What to do >> Write out, word for word, every line in the data below from the one containing "Um curso ficou Sem Conceito ( SC )." to the one containing "Para esse tipo", both of them included.

Supplied data >>
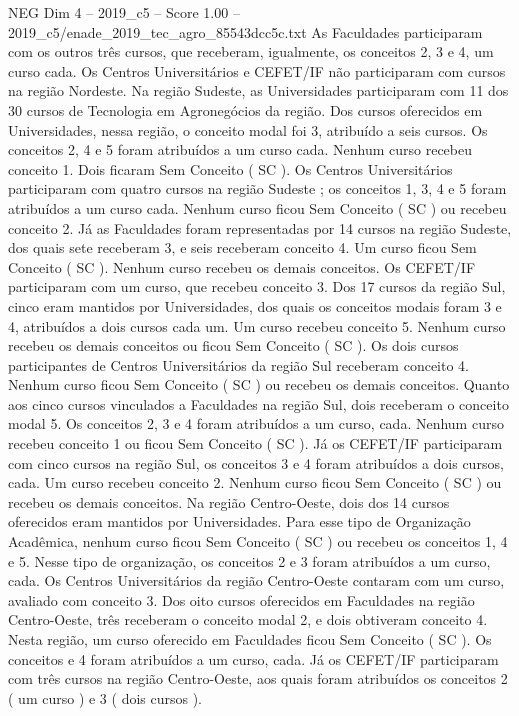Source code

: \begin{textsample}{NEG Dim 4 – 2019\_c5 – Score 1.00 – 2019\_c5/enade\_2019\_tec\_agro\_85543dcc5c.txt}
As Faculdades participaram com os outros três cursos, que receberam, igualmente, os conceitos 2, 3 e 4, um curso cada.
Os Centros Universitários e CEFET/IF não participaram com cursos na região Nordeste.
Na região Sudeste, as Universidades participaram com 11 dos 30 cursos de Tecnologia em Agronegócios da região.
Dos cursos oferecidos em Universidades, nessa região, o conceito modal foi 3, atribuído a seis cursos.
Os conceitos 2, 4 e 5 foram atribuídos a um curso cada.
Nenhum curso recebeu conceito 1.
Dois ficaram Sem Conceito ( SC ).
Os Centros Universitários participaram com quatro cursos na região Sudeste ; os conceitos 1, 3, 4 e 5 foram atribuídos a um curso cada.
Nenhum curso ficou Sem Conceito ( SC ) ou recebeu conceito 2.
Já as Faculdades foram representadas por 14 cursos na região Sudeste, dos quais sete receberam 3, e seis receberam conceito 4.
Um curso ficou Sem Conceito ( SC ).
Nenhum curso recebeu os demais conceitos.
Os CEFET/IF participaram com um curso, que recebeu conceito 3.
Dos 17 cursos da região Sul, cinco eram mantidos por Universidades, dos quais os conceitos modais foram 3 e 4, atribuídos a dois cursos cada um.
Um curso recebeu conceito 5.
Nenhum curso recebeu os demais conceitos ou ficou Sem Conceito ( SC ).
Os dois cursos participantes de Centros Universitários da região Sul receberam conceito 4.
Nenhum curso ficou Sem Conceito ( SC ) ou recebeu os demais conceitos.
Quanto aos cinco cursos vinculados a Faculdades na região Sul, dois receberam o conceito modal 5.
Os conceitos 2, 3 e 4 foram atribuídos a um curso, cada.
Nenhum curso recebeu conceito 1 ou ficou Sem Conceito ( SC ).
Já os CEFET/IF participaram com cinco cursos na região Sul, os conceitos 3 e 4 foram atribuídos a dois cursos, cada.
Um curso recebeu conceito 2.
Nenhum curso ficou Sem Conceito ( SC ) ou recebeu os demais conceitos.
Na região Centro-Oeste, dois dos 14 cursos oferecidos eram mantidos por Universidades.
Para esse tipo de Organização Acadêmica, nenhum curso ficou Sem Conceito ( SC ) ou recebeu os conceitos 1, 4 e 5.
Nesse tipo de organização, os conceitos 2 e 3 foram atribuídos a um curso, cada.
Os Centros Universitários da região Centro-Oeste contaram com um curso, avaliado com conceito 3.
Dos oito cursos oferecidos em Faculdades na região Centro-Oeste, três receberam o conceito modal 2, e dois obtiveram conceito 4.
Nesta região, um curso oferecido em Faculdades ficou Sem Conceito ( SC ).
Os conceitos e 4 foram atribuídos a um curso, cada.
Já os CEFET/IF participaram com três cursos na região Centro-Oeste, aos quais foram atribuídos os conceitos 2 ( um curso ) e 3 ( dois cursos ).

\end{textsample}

Exercise result >>
Um curso ficou Sem Conceito ( SC ).
Nenhum curso recebeu os demais conceitos.
Os CEFET/IF participaram com um curso, que recebeu conceito 3.
Dos 17 cursos da região Sul, cinco eram mantidos por Universidades, dos quais os conceitos modais foram 3 e 4, atribuídos a dois cursos cada um.
Um curso recebeu conceito 5.
Nenhum curso recebeu os demais conceitos ou ficou Sem Conceito ( SC ).
Os dois cursos participantes de Centros Universitários da região Sul receberam conceito 4.
Nenhum curso ficou Sem Conceito ( SC ) ou recebeu os demais conceitos.
Quanto aos cinco cursos vinculados a Faculdades na região Sul, dois receberam o conceito modal 5.
Os conceitos 2, 3 e 4 foram atribuídos a um curso, cada.
Nenhum curso recebeu conceito 1 ou ficou Sem Conceito ( SC ).
Já os CEFET/IF participaram com cinco cursos na região Sul, os conceitos 3 e 4 foram atribuídos a dois cursos, cada.
Um curso recebeu conceito 2.
Nenhum curso ficou Sem Conceito ( SC ) ou recebeu os demais conceitos.
Na região Centro-Oeste, dois dos 14 cursos oferecidos eram mantidos por Universidades.
Para esse tipo de Organização Acadêmica, nenhum curso ficou Sem Conceito ( SC ) ou recebeu os conceitos 1, 4 e 5.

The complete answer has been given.